[Stored data entries]
|---|
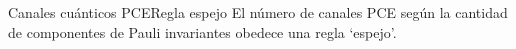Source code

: \documentclass[xcolor=dvipsnames,presentation]{beamer}%
\begin{document}
\begin{frame}{Canales cuánticos PCE}{Regla espejo}
El número de canales PCE según la cantidad de componentes 
de Pauli invariantes obedece una regla `espejo'.

\vfill

\begin{table}[]
\centering
%

\end{table}
\end{frame}
\end{document}
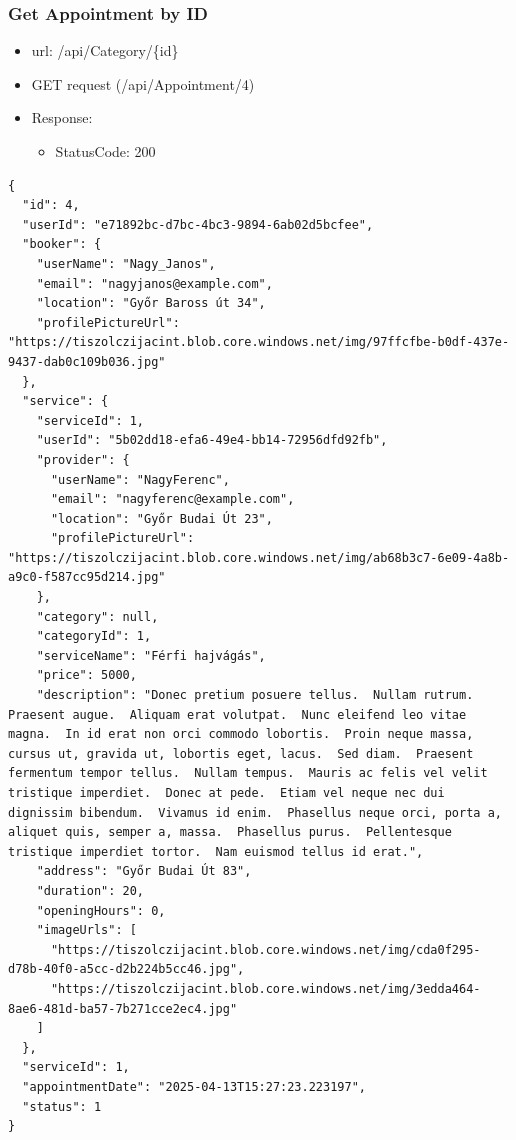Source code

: \documentclass[11pt]{article}
\begin{document}
\subsubsection{Get Appointment by ID}
\label{sec:orge1bc51f}
\begin{itemize}
\item url: /api/Category/\{id\}
\item GET request (/api/Appointment/4)
\item Response:
\begin{itemize}
\item StatusCode: 200
\end{itemize}
\end{itemize}
\begin{verbatim}
{
  "id": 4,
  "userId": "e71892bc-d7bc-4bc3-9894-6ab02d5bcfee",
  "booker": {
    "userName": "Nagy_Janos",
    "email": "nagyjanos@example.com",
    "location": "Győr Baross út 34",
    "profilePictureUrl": "https://tiszolczijacint.blob.core.windows.net/img/97ffcfbe-b0df-437e-9437-dab0c109b036.jpg"
  },
  "service": {
    "serviceId": 1,
    "userId": "5b02dd18-efa6-49e4-bb14-72956dfd92fb",
    "provider": {
      "userName": "NagyFerenc",
      "email": "nagyferenc@example.com",
      "location": "Győr Budai Út 23",
      "profilePictureUrl": "https://tiszolczijacint.blob.core.windows.net/img/ab68b3c7-6e09-4a8b-a9c0-f587cc95d214.jpg"
    },
    "category": null,
    "categoryId": 1,
    "serviceName": "Férfi hajvágás",
    "price": 5000,
    "description": "Donec pretium posuere tellus.  Nullam rutrum.  Praesent augue.  Aliquam erat volutpat.  Nunc eleifend leo vitae magna.  In id erat non orci commodo lobortis.  Proin neque massa, cursus ut, gravida ut, lobortis eget, lacus.  Sed diam.  Praesent fermentum tempor tellus.  Nullam tempus.  Mauris ac felis vel velit tristique imperdiet.  Donec at pede.  Etiam vel neque nec dui dignissim bibendum.  Vivamus id enim.  Phasellus neque orci, porta a, aliquet quis, semper a, massa.  Phasellus purus.  Pellentesque tristique imperdiet tortor.  Nam euismod tellus id erat.",
    "address": "Győr Budai Út 83",
    "duration": 20,
    "openingHours": 0,
    "imageUrls": [
      "https://tiszolczijacint.blob.core.windows.net/img/cda0f295-d78b-40f0-a5cc-d2b224b5cc46.jpg",
      "https://tiszolczijacint.blob.core.windows.net/img/3edda464-8ae6-481d-ba57-7b271cce2ec4.jpg"
    ]
  },
  "serviceId": 1,
  "appointmentDate": "2025-04-13T15:27:23.223197",
  "status": 1
}
\end{verbatim}
\end{document}
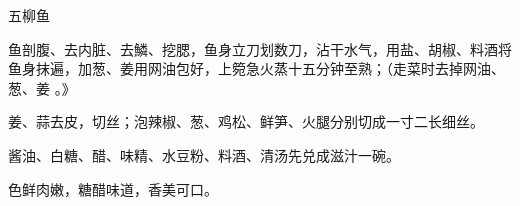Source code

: \begin{recipe}{五柳鱼}

\ingredients


\cooking

\step 鱼剖腹、去内脏、去鱗、挖腮，鱼身立刀划数刀，沾干水气，用盐、胡椒、料酒将
鱼身抹遍，加葱、姜用网油包好，上箢急火蒸十五分钟至熟；（走菜时去掉网油、葱、姜
。》

\step 姜、蒜去皮，切丝；泡辣椒、葱、鸡松、鲜笋、火腿分别切成一寸二长细丝。

\step 酱油、白糖、醋、味精、水豆粉、料酒、清汤先兑成滋汁一碗。

\features

色鲜肉嫩，糖醋味道，香美可口。

\end{recipe}

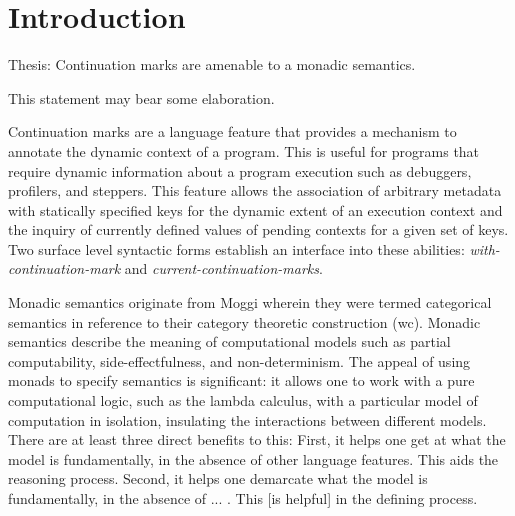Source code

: \documentclass[ms]{byuprop}
\title{\Title}
\author{\Author}
\begin{document}
\maketitle



\section{Introduction}


Thesis: Continuation marks are amenable to a monadic semantics.

This statement may bear some elaboration. 

Continuation marks are a language feature that provides a mechanism to annotate the dynamic context of a program. This is useful for programs that require dynamic information about a program execution such as debuggers, profilers, and steppers.
This feature allows the association of arbitrary metadata with statically specified keys for the dynamic extent of an execution context and the inquiry of currently defined values of pending contexts for a given set of keys. Two surface level syntactic forms establish 
an interface into these abilities: \emph{with-continuation-mark} and \emph{current-continuation-marks}.

Monadic semantics originate from Moggi \cite{moggi1989computational} wherein they were termed categorical semantics in reference to their category theoretic construction (wc). Monadic semantics describe the meaning of computational models such as partial computability, side-effectfulness, and non-determinism. The appeal of using monads to specify semantics is significant: it allows one to work with a pure computational logic, such as the lambda calculus, with a particular model of computation in isolation, insulating the interactions between different models. There are at least three direct benefits to this: First, it helps one get at what the model is fundamentally, in the absence of other language features. This aids the reasoning process. Second, it helps one demarcate what the model is fundamentally, in the absence of ... . This [is helpful] in the defining process.

\end{document}
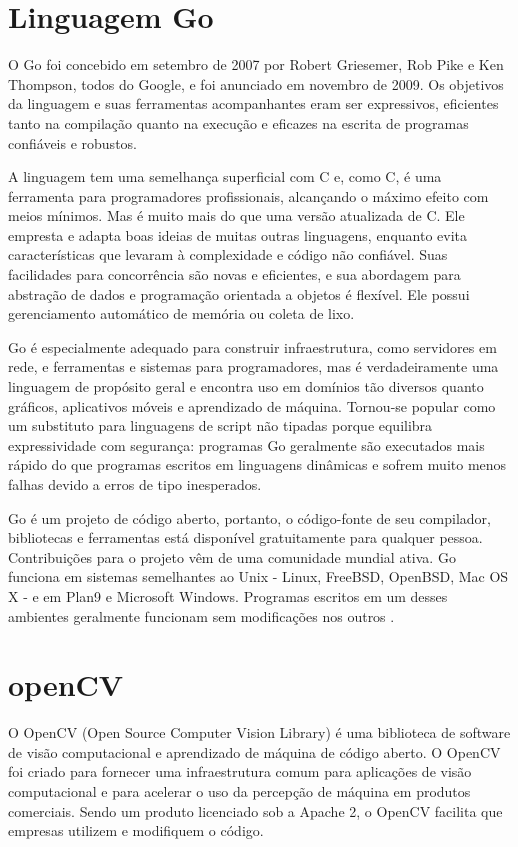 \documentclass[12pt, %
openright, 
oneside, %
a4paper,    %
brazil]{facom-ufu-abntex2}
\begin{document}
\section{Linguagem Go}

O Go foi concebido em setembro de 2007 por Robert Griesemer, Rob Pike e Ken
Thompson, todos do Google, e foi anunciado em novembro de 2009. Os objetivos da
linguagem e suas ferramentas acompanhantes eram ser expressivos, eficientes
tanto na compilação quanto na execução e eficazes na escrita de programas
confiáveis e robustos.

A linguagem tem uma semelhança superficial com C e, como C, é uma ferramenta
para programadores profissionais, alcançando o máximo efeito com meios mínimos.
Mas é muito mais do que uma versão atualizada de C. Ele empresta e adapta boas
ideias de muitas outras linguagens, enquanto evita características que levaram
à complexidade e código não confiável. Suas facilidades para concorrência são
novas e eficientes, e sua abordagem para abstração de dados e programação
orientada a objetos é flexível. Ele possui gerenciamento automático de memória
ou coleta de lixo.

Go é especialmente adequado para construir infraestrutura, como servidores em
rede, e ferramentas e sistemas para programadores, mas é verdadeiramente uma
linguagem de propósito geral e encontra uso em domínios tão diversos quanto
gráficos, aplicativos móveis e aprendizado de máquina. Tornou-se popular como
um substituto para linguagens de script não tipadas porque equilibra
expressividade com segurança: programas Go geralmente são executados mais
rápido do que programas escritos em linguagens dinâmicas e sofrem muito menos
falhas devido a erros de tipo inesperados.

Go é um projeto de código aberto, portanto, o código-fonte de seu compilador,
bibliotecas e ferramentas está disponível gratuitamente para qualquer pessoa.
Contribuições para o projeto vêm de uma comunidade mundial ativa. Go funciona
em sistemas semelhantes ao Unix - Linux, FreeBSD, OpenBSD, Mac OS X - e em
Plan9 e Microsoft Windows. Programas escritos em um desses ambientes geralmente
funcionam sem modificações nos outros \cite{donovan2015go}.

\section{openCV}

O OpenCV (Open Source Computer Vision Library) é uma biblioteca de software de
visão computacional e aprendizado de máquina de código aberto. O OpenCV foi
criado para fornecer uma infraestrutura comum para aplicações de visão
computacional e para acelerar o uso da percepção de máquina em produtos
comerciais. Sendo um produto licenciado sob a Apache 2, o OpenCV facilita que
empresas utilizem e modifiquem o código.
\end{document}
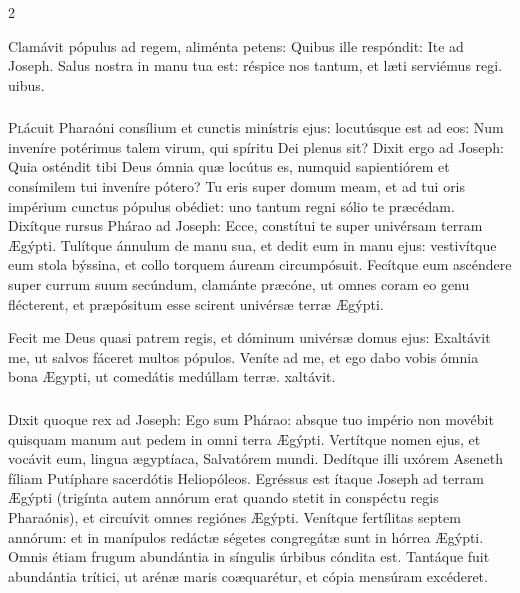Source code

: \documentclass[9pt,twoside]{extarticle}
\begin{document}
\begin{multicols}{2}
\begin{tightlist}{}
\item {} Clamávit pópulus ad regem, aliménta petens: \textred{*} Quibus ille respóndit: Ite ad Joseph.  Salus nostra in manu tua est: réspice nos tantum, et læti serviémus regi. uibus.
\end{tightlist}

\subsubsection*{\center {}}
\lettrine{P}lácuit Pharaóni consílium et cunctis minístris ejus:
locutúsque est ad eos: Num inveníre potérimus talem virum, qui spíritu Dei plenus sit?
Dixit ergo ad Joseph: Quia osténdit tibi Deus ómnia quæ locútus es, numquid sapientiórem et consímilem tui inveníre pótero?
Tu eris super domum meam, et ad tui oris impérium cunctus pópulus obédiet: uno tantum regni sólio te præcédam.
Dixítque rursus Phárao ad Joseph: Ecce, constítui te super univérsam terram Ægýpti.
Tulítque ánnulum de manu sua, et dedit eum in manu ejus: vestivítque eum stola býssina, et collo torquem áuream circumpósuit.
Fecítque eum ascéndere super currum suum secúndum, clamánte præcóne, ut omnes coram eo genu flécterent, et præpósitum esse scirent univérsæ terræ Ægýpti.

\begin{tightlist}{}
\item {} Fecit me Deus quasi patrem regis, et dóminum univérsæ domus ejus: \textred{*} Exaltávit me, ut salvos fáceret multos pópulos.  Veníte ad me, et ego dabo vobis ómnia bona Ægypti, ut comedátis medúllam terræ. xaltávit.
\end{tightlist}

\subsubsection*{\center {}}
\lettrine{D}ixit quoque rex ad Joseph: Ego sum Phárao: absque tuo império non movébit quisquam manum aut pedem in omni terra Ægýpti.
Vertítque nomen ejus, et vocávit eum, lingua ægyptíaca, Salvatórem mundi. Dedítque illi uxórem Aseneth fíliam Putíphare sacerdótis Heliopóleos. Egréssus est ítaque Joseph ad terram Ægýpti
(trigínta autem annórum erat quando stetit in conspéctu regis Pharaónis), et circuívit omnes regiónes Ægýpti.
Venítque fertílitas septem annórum: et in manípulos redáctæ ségetes congregátæ sunt in hórrea Ægýpti.
Omnis étiam frugum abundántia in síngulis úrbibus cóndita est.
Tantáque fuit abundántia trítici, ut arénæ maris coæquarétur, et cópia mensúram excéderet.


\end{multicols}
\end{document}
|---|
TASK BRIEF — Lines containing the string "aprendizado" are the ones to copy from the entries above.

TASK ANSWER —
gráficos, aplicativos móveis e aprendizado de máquina. Tornou-se popular como
visão computacional e aprendizado de máquina de código aberto. O OpenCV foi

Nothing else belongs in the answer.